Law is another one as well as physics and chemistry but if you are talking about everyday usage-- it is quite hard to say which words are of Latin origin without looking into a dictionary.

Here are a few (I guess):
matematyka, materia, ornament, poemat, fiskus

I've got the impression that we had a similar thread already...

Tom


----------



## Seana

Hello, 

Yes, Thomas is right. I remember this thread *Polish: words with Latin roots *was opened by *drei_lengua**.* It even inspired me to starting my own *Polish: roots and influences* about other roots and influences in Polish language.
I have seen it as a very interesting topic but unfortunately it has finished without the success. 
Polish language was/is the one which was subjected by various influences mostly as a result of its very complicated history within centuries.
Before Polish statehood and Christian order were established, Polish existed only as a spoken language. Adopting the Latin alphabet, made it possible to write down, but the first manuscripts have written by the best educated Polish clergymen in Latin.
Latin started to influence Polish and incorporated religious and liturgical vocabulary, often via Czech and German. 
When borrowing Latin words we have chnged their spelling, for example, the Latin suffix spelled '-tio - tia' to '-cja'. 
_inaugura*tio*_,inaugura*cja*
_devasta*tio*_,dewasta*cja*
_frequen*tia*- _*frekwencja*
the digraph '*qu*' becomes '*kw*' _quadrant - _kwadrant.
_admiralis- admiral_
_crimen_ - kryminal 
_conservativus_ -konserwatywny 
_secretum_ - sekret - 
_emigratio_ - emigracja -
_personalia_ - personalne
etc. etc...
In Polish dictionary there are loads of words with Latin origin but French and Greek as well.


----------



## Starr

Dom - house


----------



## Frank06

Hi,

I think it is necessary to make a distinction between Greek and Latin in the first place. Quite some words given already seem to have Greek origins. (Though quite some Greek words did arrive in other languages via Latin.)

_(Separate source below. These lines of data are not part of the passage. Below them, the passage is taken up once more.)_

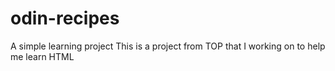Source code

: # odin-recipes
A simple learning project
This is a project from TOP that I working on to help me learn HTML
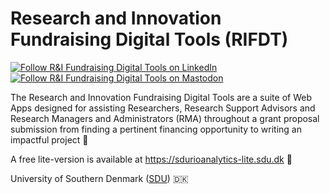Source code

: # Research and Innovation Fundraising Digital Tools (RIFDT)

[![Follow R&I Fundraising Digital Tools on LinkedIn](https://img.shields.io/badge/LinkedIn-blue?logo=linkedin)](https://www.linkedin.com/groups/12721532/ "Follow R&I Fundraising Digital Tools on LinkedIn")
[![Follow R&I Fundraising Digital Tools on Mastodon](https://img.shields.io/mastodon/follow/110944426785095712)](https://mastodon.social/@sdurioanalytics "Follow R&I Fundraising Digital Tools on Mastodon")

The Research and Innovation Fundraising Digital Tools are a suite of Web Apps designed for assisting Researchers, Research Support Advisors and Research Managers and Administrators (RMA) throughout a grant proposal submission from finding a pertinent financing opportunity to writing an impactful project 🔬

A free lite-version is available at <https://sdurioanalytics-lite.sdu.dk> 🔗

University of Southern Denmark ([SDU][sdu]) 🇩🇰

<!--

**Here are some ideas to get you started:**

🙋‍♀️ A short introduction - what is your organization all about?
🌈 Contribution guidelines - how can the community get involved?
👩‍💻 Useful resources - where can the community find your docs? Is there anything else the community should know?
🍿 Fun facts - what does your team eat for breakfast?
🧙 Remember, you can do mighty things with the power of [Markdown](https://docs.github.com/github/writing-on-github/getting-started-with-writing-and-formatting-on-github/basic-writing-and-formatting-syntax)

[![Follow SDU RIO Analytics on Twitter](https://img.shields.io/twitter/follow/sdurioanalytics.svg?style=social&logo=twitter)](https://twitter.com/sdurioanalytics)
-->

<!-- links -->

[sdu]: https://www.sdu.dk/en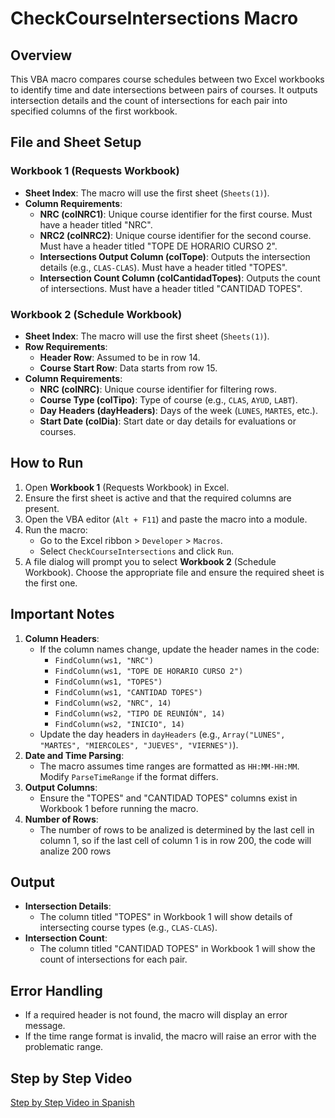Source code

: 
# CheckCourseIntersections Macro

## Overview
This VBA macro compares course schedules between two Excel workbooks to identify time and date intersections between pairs of courses. It outputs intersection details and the count of intersections for each pair into specified columns of the first workbook.

## File and Sheet Setup
### Workbook 1 (Requests Workbook)
- **Sheet Index**: The macro will use the first sheet (`Sheets(1)`).
- **Column Requirements**:
  - **NRC (colNRC1)**: Unique course identifier for the first course. Must have a header titled "NRC".
  - **NRC2 (colNRC2)**: Unique course identifier for the second course. Must have a header titled "TOPE DE HORARIO CURSO 2".
  - **Intersections Output Column (colTope)**: Outputs the intersection details (e.g., `CLAS-CLAS`). Must have a header titled "TOPES".
  - **Intersection Count Column (colCantidadTopes)**: Outputs the count of intersections. Must have a header titled "CANTIDAD TOPES".
  
### Workbook 2 (Schedule Workbook)
- **Sheet Index**: The macro will use the first sheet (`Sheets(1)`).
- **Row Requirements**:
  - **Header Row**: Assumed to be in row 14.
  - **Course Start Row**: Data starts from row 15.
- **Column Requirements**:
  - **NRC (colNRC)**: Unique course identifier for filtering rows.
  - **Course Type (colTipo)**: Type of course (e.g., `CLAS`, `AYUD`, `LABT`).
  - **Day Headers (dayHeaders)**: Days of the week (`LUNES`, `MARTES`, etc.).
  - **Start Date (colDia)**: Start date or day details for evaluations or courses.

## How to Run
1. Open **Workbook 1** (Requests Workbook) in Excel.
2. Ensure the first sheet is active and that the required columns are present.
3. Open the VBA editor (`Alt + F11`) and paste the macro into a module.
4. Run the macro:
   - Go to the Excel ribbon > `Developer` > `Macros`.
   - Select `CheckCourseIntersections` and click `Run`.
5. A file dialog will prompt you to select **Workbook 2** (Schedule Workbook). Choose the appropriate file and ensure the required sheet is the first one.

## Important Notes
1. **Column Headers**:
   - If the column names change, update the header names in the code:
     - `FindColumn(ws1, "NRC")`
     - `FindColumn(ws1, "TOPE DE HORARIO CURSO 2")`
     - `FindColumn(ws1, "TOPES")`
     - `FindColumn(ws1, "CANTIDAD TOPES")`
     - `FindColumn(ws2, "NRC", 14)`
     - `FindColumn(ws2, "TIPO DE REUNIÓN", 14)`
     - `FindColumn(ws2, "INICIO", 14)`
   - Update the day headers in `dayHeaders` (e.g., `Array("LUNES", "MARTES", "MIERCOLES", "JUEVES", "VIERNES")`).
2. **Date and Time Parsing**:
   - The macro assumes time ranges are formatted as `HH:MM-HH:MM`. Modify `ParseTimeRange` if the format differs.
3. **Output Columns**:
   - Ensure the "TOPES" and "CANTIDAD TOPES" columns exist in Workbook 1 before running the macro.
4. **Number of Rows**:
   - The number of rows to be analized is determined by the last cell in column 1, so if the last cell of column 1 is in row 200, the code will analize 200 rows

## Output
- **Intersection Details**:
  - The column titled "TOPES" in Workbook 1 will show details of intersecting course types (e.g., `CLAS-CLAS`).
- **Intersection Count**:
  - The column titled "CANTIDAD TOPES" in Workbook 1 will show the count of intersections for each pair.

## Error Handling
- If a required header is not found, the macro will display an error message.
- If the time range format is invalid, the macro will raise an error with the problematic range.

## Step by Step Video
[Step by Step Video in Spanish](https://youtu.be/FVZL9_V2nLw)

Secondly, one should also distinguish between loan words and inherited words with (very similarly looking) cognates in other languages.
I strongly doubt that 'dom' is a loan word from Latin (at least, if I correctly interpret the data found here, in the _Slavic Inherited Lexicon_).
Proto-Slavic *domú* and Latin *domus* are cognates, which mean they both go back to the same Proto-Indo-European word/root. Otherwise said, Proto-Slavic domú, Polish dom don't have Latin roots.

Groetjes,

Frank


----------



## Seana

Hello Frank,

I am very sorry but I don't agree with it 

In my opinion 'dom' should be used  as home rather not a house as a building.

Ethymology  - latin  _domesticus_ 'domowy' i _domicilium_ 'siedziba' from _domus_ 'dom'. 

source


----------



## Frank06

Hi,



Seana said:


> I am very sorry but I don't agree with it.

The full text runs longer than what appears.